[[ SOURCE MATERIAL, beginning ]]

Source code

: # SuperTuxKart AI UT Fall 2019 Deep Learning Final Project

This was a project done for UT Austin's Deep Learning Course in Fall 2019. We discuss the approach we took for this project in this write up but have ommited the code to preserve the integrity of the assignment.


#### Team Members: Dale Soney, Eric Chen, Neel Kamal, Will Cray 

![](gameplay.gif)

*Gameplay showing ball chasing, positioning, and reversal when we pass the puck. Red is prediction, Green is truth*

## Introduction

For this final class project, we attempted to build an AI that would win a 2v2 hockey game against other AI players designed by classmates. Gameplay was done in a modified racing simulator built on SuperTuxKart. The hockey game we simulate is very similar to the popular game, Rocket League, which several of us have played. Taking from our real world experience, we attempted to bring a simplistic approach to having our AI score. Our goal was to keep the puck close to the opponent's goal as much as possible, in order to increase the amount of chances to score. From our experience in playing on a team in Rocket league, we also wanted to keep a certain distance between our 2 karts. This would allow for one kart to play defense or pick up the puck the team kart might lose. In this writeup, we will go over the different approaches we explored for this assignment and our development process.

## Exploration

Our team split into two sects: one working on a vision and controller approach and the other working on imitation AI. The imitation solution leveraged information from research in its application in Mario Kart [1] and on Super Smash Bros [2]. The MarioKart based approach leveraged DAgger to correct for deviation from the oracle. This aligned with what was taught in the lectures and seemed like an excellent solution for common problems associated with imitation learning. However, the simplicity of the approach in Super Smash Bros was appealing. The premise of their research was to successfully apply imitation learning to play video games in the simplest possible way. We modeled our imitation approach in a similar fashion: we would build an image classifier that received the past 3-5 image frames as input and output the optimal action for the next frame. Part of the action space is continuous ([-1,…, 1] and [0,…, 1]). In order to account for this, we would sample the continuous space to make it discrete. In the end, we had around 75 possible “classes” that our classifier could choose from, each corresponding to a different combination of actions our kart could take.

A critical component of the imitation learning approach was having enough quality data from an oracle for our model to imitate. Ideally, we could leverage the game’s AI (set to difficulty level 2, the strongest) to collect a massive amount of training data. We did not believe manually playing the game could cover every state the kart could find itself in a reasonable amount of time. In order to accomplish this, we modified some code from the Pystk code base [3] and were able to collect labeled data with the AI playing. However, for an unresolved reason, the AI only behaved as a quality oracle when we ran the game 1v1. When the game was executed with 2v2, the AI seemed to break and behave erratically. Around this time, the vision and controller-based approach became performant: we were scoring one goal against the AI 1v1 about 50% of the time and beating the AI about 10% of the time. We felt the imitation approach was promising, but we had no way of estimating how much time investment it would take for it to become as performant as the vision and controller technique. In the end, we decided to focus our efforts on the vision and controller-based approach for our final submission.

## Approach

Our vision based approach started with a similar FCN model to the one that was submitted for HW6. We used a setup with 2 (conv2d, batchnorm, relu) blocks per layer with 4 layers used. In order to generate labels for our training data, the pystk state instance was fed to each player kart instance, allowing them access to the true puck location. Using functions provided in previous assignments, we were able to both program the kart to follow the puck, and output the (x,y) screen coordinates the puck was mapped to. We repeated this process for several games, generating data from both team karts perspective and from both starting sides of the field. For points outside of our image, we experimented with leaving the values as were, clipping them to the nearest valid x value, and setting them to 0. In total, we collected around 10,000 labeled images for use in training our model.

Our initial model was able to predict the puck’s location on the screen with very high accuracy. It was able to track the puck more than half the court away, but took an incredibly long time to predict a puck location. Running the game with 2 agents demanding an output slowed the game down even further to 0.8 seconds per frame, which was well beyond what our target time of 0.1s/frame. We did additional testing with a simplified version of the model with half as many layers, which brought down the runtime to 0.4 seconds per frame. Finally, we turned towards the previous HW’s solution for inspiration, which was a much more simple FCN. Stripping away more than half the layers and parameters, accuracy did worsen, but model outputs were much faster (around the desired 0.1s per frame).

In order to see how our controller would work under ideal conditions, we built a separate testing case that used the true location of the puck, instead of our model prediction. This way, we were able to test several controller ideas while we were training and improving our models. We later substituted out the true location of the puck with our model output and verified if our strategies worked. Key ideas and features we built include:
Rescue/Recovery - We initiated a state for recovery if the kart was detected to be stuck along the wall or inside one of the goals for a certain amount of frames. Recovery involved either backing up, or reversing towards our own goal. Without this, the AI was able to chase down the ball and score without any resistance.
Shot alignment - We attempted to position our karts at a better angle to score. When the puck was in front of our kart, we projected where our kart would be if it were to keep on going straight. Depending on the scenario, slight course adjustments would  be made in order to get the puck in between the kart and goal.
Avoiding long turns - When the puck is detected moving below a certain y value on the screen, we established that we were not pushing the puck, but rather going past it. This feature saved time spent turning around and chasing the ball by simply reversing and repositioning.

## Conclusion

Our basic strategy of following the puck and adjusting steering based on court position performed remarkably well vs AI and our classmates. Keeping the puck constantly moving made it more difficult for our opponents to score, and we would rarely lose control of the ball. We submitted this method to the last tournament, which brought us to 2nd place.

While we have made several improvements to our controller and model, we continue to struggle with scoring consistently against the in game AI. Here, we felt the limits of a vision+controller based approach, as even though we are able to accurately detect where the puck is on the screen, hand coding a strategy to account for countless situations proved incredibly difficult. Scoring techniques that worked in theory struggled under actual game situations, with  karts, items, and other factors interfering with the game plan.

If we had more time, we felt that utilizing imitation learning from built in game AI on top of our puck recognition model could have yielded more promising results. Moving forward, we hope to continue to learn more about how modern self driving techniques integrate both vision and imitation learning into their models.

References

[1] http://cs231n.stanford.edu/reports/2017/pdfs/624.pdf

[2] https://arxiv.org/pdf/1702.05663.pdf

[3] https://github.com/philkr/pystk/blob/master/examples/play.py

[[ SOURCE MATERIAL, end ]]

## EXERCISE BRIEF
Which lines above hold the string "playing"? Show each of them.

## RESPONSE TO THE TASK
For this final class project, we attempted to build an AI that would win a 2v2 hockey game against other AI players designed by classmates. Gameplay was done in a modified racing simulator built on SuperTuxKart. The hockey game we simulate is very similar to the popular game, Rocket League, which several of us have played. Taking from our real world experience, we attempted to bring a simplistic approach to having our AI score. Our goal was to keep the puck close to the opponent's goal as much as possible, in order to increase the amount of chances to score. From our experience in playing on a team in Rocket league, we also wanted to keep a certain distance between our 2 karts. This would allow for one kart to play defense or pick up the puck the team kart might lose. In this writeup, we will go over the different approaches we explored for this assignment and our development process.
A critical component of the imitation learning approach was having enough quality data from an oracle for our model to imitate. Ideally, we could leverage the game’s AI (set to difficulty level 2, the strongest) to collect a massive amount of training data. We did not believe manually playing the game could cover every state the kart could find itself in a reasonable amount of time. In order to accomplish this, we modified some code from the Pystk code base [3] and were able to collect labeled data with the AI playing. However, for an unresolved reason, the AI only behaved as a quality oracle when we ran the game 1v1. When the game was executed with 2v2, the AI seemed to break and behave erratically. Around this time, the vision and controller-based approach became performant: we were scoring one goal against the AI 1v1 about 50% of the time and beating the AI about 10% of the time. We felt the imitation approach was promising, but we had no way of estimating how much time investment it would take for it to become as performant as the vision and controller technique. In the end, we decided to focus our efforts on the vision and controller-based approach for our final submission.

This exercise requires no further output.